» **Try it**: Repeat the data in full. No line may differ from the original.
------ Information shown
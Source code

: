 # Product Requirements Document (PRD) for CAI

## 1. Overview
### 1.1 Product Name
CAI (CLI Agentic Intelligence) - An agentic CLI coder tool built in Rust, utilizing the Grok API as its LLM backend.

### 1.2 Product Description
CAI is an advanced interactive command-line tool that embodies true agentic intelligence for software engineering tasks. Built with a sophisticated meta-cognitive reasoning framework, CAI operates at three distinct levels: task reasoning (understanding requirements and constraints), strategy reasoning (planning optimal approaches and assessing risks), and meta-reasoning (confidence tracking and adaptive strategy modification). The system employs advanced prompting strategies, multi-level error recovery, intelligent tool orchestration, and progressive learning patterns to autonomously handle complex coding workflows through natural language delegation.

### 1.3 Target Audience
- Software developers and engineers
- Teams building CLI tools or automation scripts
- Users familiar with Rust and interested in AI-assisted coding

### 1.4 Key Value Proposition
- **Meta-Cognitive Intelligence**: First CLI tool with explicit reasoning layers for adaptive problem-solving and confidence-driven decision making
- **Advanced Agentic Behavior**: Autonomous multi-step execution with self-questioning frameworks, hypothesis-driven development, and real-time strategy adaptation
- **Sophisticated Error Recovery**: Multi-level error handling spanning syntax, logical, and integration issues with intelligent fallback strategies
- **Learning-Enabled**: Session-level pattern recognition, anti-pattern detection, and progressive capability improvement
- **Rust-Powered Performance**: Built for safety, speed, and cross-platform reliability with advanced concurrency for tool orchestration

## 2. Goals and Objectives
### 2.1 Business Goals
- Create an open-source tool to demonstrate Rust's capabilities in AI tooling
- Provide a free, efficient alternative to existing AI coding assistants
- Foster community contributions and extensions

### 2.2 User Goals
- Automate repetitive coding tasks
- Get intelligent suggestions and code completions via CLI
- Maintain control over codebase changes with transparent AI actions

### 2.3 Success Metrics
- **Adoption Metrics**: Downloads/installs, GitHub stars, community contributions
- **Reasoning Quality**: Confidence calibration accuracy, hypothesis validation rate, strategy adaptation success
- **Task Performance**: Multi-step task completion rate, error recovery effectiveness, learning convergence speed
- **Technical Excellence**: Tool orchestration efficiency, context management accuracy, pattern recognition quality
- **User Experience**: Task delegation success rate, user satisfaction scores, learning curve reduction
------------
» **Task answer**:
Source code

: # Product Requirements Document (PRD) for CAI

## 1. Overview
### 1.1 Product Name
CAI (CLI Agentic Intelligence) - An agentic CLI coder tool built in Rust, utilizing the Grok API as its LLM backend.

### 1.2 Product Description
CAI is an advanced interactive command-line tool that embodies true agentic intelligence for software engineering tasks. Built with a sophisticated meta-cognitive reasoning framework, CAI operates at three distinct levels: task reasoning (understanding requirements and constraints), strategy reasoning (planning optimal approaches and assessing risks), and meta-reasoning (confidence tracking and adaptive strategy modification). The system employs advanced prompting strategies, multi-level error recovery, intelligent tool orchestration, and progressive learning patterns to autonomously handle complex coding workflows through natural language delegation.

### 1.3 Target Audience
- Software developers and engineers
- Teams building CLI tools or automation scripts
- Users familiar with Rust and interested in AI-assisted coding

### 1.4 Key Value Proposition
- **Meta-Cognitive Intelligence**: First CLI tool with explicit reasoning layers for adaptive problem-solving and confidence-driven decision making
- **Advanced Agentic Behavior**: Autonomous multi-step execution with self-questioning frameworks, hypothesis-driven development, and real-time strategy adaptation
- **Sophisticated Error Recovery**: Multi-level error handling spanning syntax, logical, and integration issues with intelligent fallback strategies
- **Learning-Enabled**: Session-level pattern recognition, anti-pattern detection, and progressive capability improvement
- **Rust-Powered Performance**: Built for safety, speed, and cross-platform reliability with advanced concurrency for tool orchestration

## 2. Goals and Objectives
### 2.1 Business Goals
- Create an open-source tool to demonstrate Rust's capabilities in AI tooling
- Provide a free, efficient alternative to existing AI coding assistants
- Foster community contributions and extensions

### 2.2 User Goals
- Automate repetitive coding tasks
- Get intelligent suggestions and code completions via CLI
- Maintain control over codebase changes with transparent AI actions

### 2.3 Success Metrics
- **Adoption Metrics**: Downloads/installs, GitHub stars, community contributions
- **Reasoning Quality**: Confidence calibration accuracy, hypothesis validation rate, strategy adaptation success
- **Task Performance**: Multi-step task completion rate, error recovery effectiveness, learning convergence speed
- **Technical Excellence**: Tool orchestration efficiency, context management accuracy, pattern recognition quality
- **User Experience**: Task delegation success rate, user satisfaction scores, learning curve reduction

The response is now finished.